Martin Shkreli Trump Twitter
Photo: Getty Images

Martin Shkreli, the reviled "Pharma Bro" who raised the price of an HIV drug from $13.50 to $750 a pill overnight, is an avowed Trump supporter. The disgraced pharmaceutical CEO might have something fundamentally in common with the president: A tendency to say the inadvisable boast about himself that might put him in legal jeopardy.

Shkreli is on trial for securities fraud, which began today in Manhattan. Prosecutors accuse him of using $11 million in stock from Retrophin, a company he founded and was fired from in 2014, to pay off investors who lost money. Robert Capers, then the U.S. Attorney in Brooklyn, said Shkreli had conducted "a Ponzi scheme."

Shkreli has pleaded not guilty. But experts say he has not helped his case by giving an interview to the FBI, without a lawyer, to brag about his accomplishments. According to Bloomberg, he requested a meeting in 2015 and told agents that he had made a fortune in pharmaceuticals, built a “billion dollar company” “single-handedly,” was “smart and resourceful” and the "best asset" the company had.

Shkreli does not lack for confidence. Testifying before a Congressional committee about drug prices, he called his questioners "imbeciles" on Twitter. He was banned from Twitter for harassing a female journalist. He has compared himself to O.J. Simpson, and says he'll be found not guilty because he's famous.
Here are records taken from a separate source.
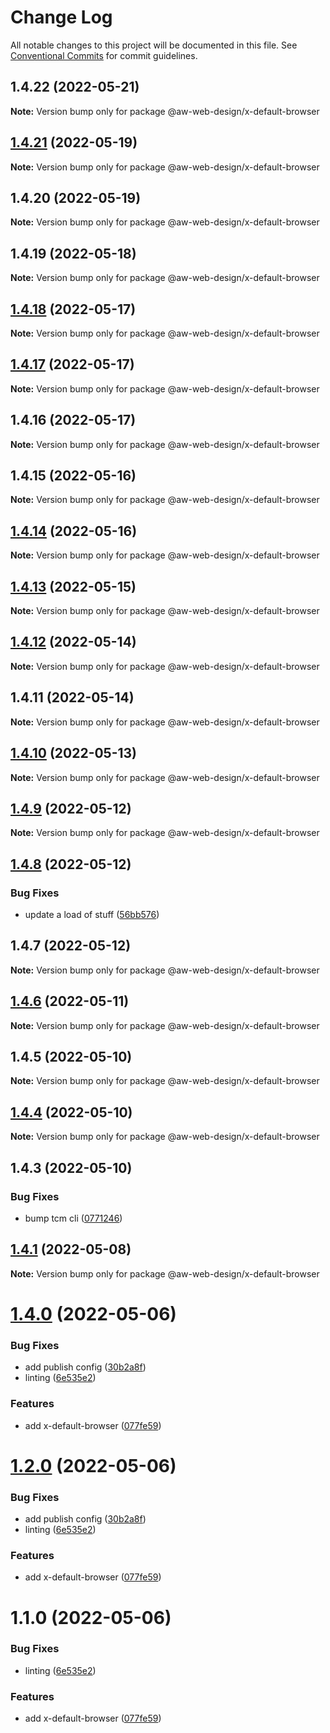 # Change Log

All notable changes to this project will be documented in this file.
See [Conventional Commits](https://conventionalcommits.org) for commit guidelines.

## 1.4.22 (2022-05-21)

**Note:** Version bump only for package @aw-web-design/x-default-browser





## [1.4.21](https://github.com/The-Code-Monkey/TechStack/compare/@aw-web-design/x-default-browser@1.4.20...@aw-web-design/x-default-browser@1.4.21) (2022-05-19)

**Note:** Version bump only for package @aw-web-design/x-default-browser





## 1.4.20 (2022-05-19)

**Note:** Version bump only for package @aw-web-design/x-default-browser





## 1.4.19 (2022-05-18)

**Note:** Version bump only for package @aw-web-design/x-default-browser





## [1.4.18](https://github.com/The-Code-Monkey/TechStack/compare/@aw-web-design/x-default-browser@1.4.17...@aw-web-design/x-default-browser@1.4.18) (2022-05-17)

**Note:** Version bump only for package @aw-web-design/x-default-browser





## [1.4.17](https://github.com/The-Code-Monkey/TechStack/compare/@aw-web-design/x-default-browser@1.4.16...@aw-web-design/x-default-browser@1.4.17) (2022-05-17)

**Note:** Version bump only for package @aw-web-design/x-default-browser





## 1.4.16 (2022-05-17)

**Note:** Version bump only for package @aw-web-design/x-default-browser





## 1.4.15 (2022-05-16)

**Note:** Version bump only for package @aw-web-design/x-default-browser





## [1.4.14](https://github.com/The-Code-Monkey/TechStack/compare/@aw-web-design/x-default-browser@1.4.13...@aw-web-design/x-default-browser@1.4.14) (2022-05-16)

**Note:** Version bump only for package @aw-web-design/x-default-browser





## [1.4.13](https://github.com/The-Code-Monkey/TechStack/compare/@aw-web-design/x-default-browser@1.4.12...@aw-web-design/x-default-browser@1.4.13) (2022-05-15)

**Note:** Version bump only for package @aw-web-design/x-default-browser





## [1.4.12](https://github.com/The-Code-Monkey/TechStack/compare/@aw-web-design/x-default-browser@1.4.11...@aw-web-design/x-default-browser@1.4.12) (2022-05-14)

**Note:** Version bump only for package @aw-web-design/x-default-browser





## 1.4.11 (2022-05-14)

**Note:** Version bump only for package @aw-web-design/x-default-browser





## [1.4.10](https://github.com/The-Code-Monkey/TechStack/compare/@aw-web-design/x-default-browser@1.4.9...@aw-web-design/x-default-browser@1.4.10) (2022-05-13)

**Note:** Version bump only for package @aw-web-design/x-default-browser





## [1.4.9](https://github.com/The-Code-Monkey/TechStack/compare/@aw-web-design/x-default-browser@1.4.8...@aw-web-design/x-default-browser@1.4.9) (2022-05-12)

**Note:** Version bump only for package @aw-web-design/x-default-browser





## [1.4.8](https://github.com/The-Code-Monkey/TechStack/compare/@aw-web-design/x-default-browser@1.4.7...@aw-web-design/x-default-browser@1.4.8) (2022-05-12)


### Bug Fixes

* update a load of stuff ([56bb576](https://github.com/The-Code-Monkey/TechStack/commit/56bb5764633af9eda7889541548c588cdaa43b9d))





## 1.4.7 (2022-05-12)

**Note:** Version bump only for package @aw-web-design/x-default-browser





## [1.4.6](https://github.com/The-Code-Monkey/TechStack/compare/@aw-web-design/x-default-browser@1.4.5...@aw-web-design/x-default-browser@1.4.6) (2022-05-11)

**Note:** Version bump only for package @aw-web-design/x-default-browser





## 1.4.5 (2022-05-10)

**Note:** Version bump only for package @aw-web-design/x-default-browser





## [1.4.4](https://github.com/The-Code-Monkey/TechStack/compare/@aw-web-design/x-default-browser@1.4.3...@aw-web-design/x-default-browser@1.4.4) (2022-05-10)

**Note:** Version bump only for package @aw-web-design/x-default-browser





## 1.4.3 (2022-05-10)


### Bug Fixes

* bump tcm cli ([0771246](https://github.com/The-Code-Monkey/TechStack/commit/07712465e0786403b873a21d8220ecf71af2afaf))





## [1.4.1](https://github.com/The-Code-Monkey/TechStack/compare/@aw-web-design/x-default-browser@1.2.0...@aw-web-design/x-default-browser@1.4.1) (2022-05-08)

**Note:** Version bump only for package @aw-web-design/x-default-browser





# [1.4.0](https://github.com/The-Code-Monkey/TechStack/compare/@aw-web-design/x-default-browser@1.2.0...@aw-web-design/x-default-browser@1.4.0) (2022-05-06)


### Bug Fixes

* add publish config ([30b2a8f](https://github.com/The-Code-Monkey/TechStack/commit/30b2a8fcc02b5298f92024478c3652f02e6e15d2))
* linting ([6e535e2](https://github.com/The-Code-Monkey/TechStack/commit/6e535e21bcd5f317914b42ddbfa3ccd4fb7fda65))


### Features

* add x-default-browser ([077fe59](https://github.com/The-Code-Monkey/TechStack/commit/077fe59adf3b8faef6e2cd0facea4625d279386e))





# [1.2.0](https://github.com/The-Code-Monkey/TechStack/compare/@aw-web-design/x-default-browser@1.1.0...@aw-web-design/x-default-browser@1.2.0) (2022-05-06)


### Bug Fixes

* add publish config ([30b2a8f](https://github.com/The-Code-Monkey/TechStack/commit/30b2a8fcc02b5298f92024478c3652f02e6e15d2))
* linting ([6e535e2](https://github.com/The-Code-Monkey/TechStack/commit/6e535e21bcd5f317914b42ddbfa3ccd4fb7fda65))


### Features

* add x-default-browser ([077fe59](https://github.com/The-Code-Monkey/TechStack/commit/077fe59adf3b8faef6e2cd0facea4625d279386e))





# 1.1.0 (2022-05-06)


### Bug Fixes

* linting ([6e535e2](https://github.com/The-Code-Monkey/TechStack/commit/6e535e21bcd5f317914b42ddbfa3ccd4fb7fda65))


### Features

* add x-default-browser ([077fe59](https://github.com/The-Code-Monkey/TechStack/commit/077fe59adf3b8faef6e2cd0facea4625d279386e))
The Ponzi trial is unrelated to his machinations at his later company Turing Pharmaceuticals, where he jacked up the price for a decades-old drug used by HIV patients by 5,000%.

Because of his loose lips, the federal government may be able to use Shkreli's words against him in court. Lawyers usually tell their clients to keep their mouths shut and avoid speaking to the FBI on their own.

“Having been on both sides, there’s ordinarily no benefit to a person in this situation to speak with the government without counsel,” said Scott Klugman, a former federal prosecutor in Brooklyn. “A potential target is often not aware of the risks.”

Shkreli may be more than a Trump supporter — perhaps a psychic twin. Bloomberg reported that Retrophin fired Shkreli in part because he shared too much information on the internet. The board of directors had asked him to stop tweeting.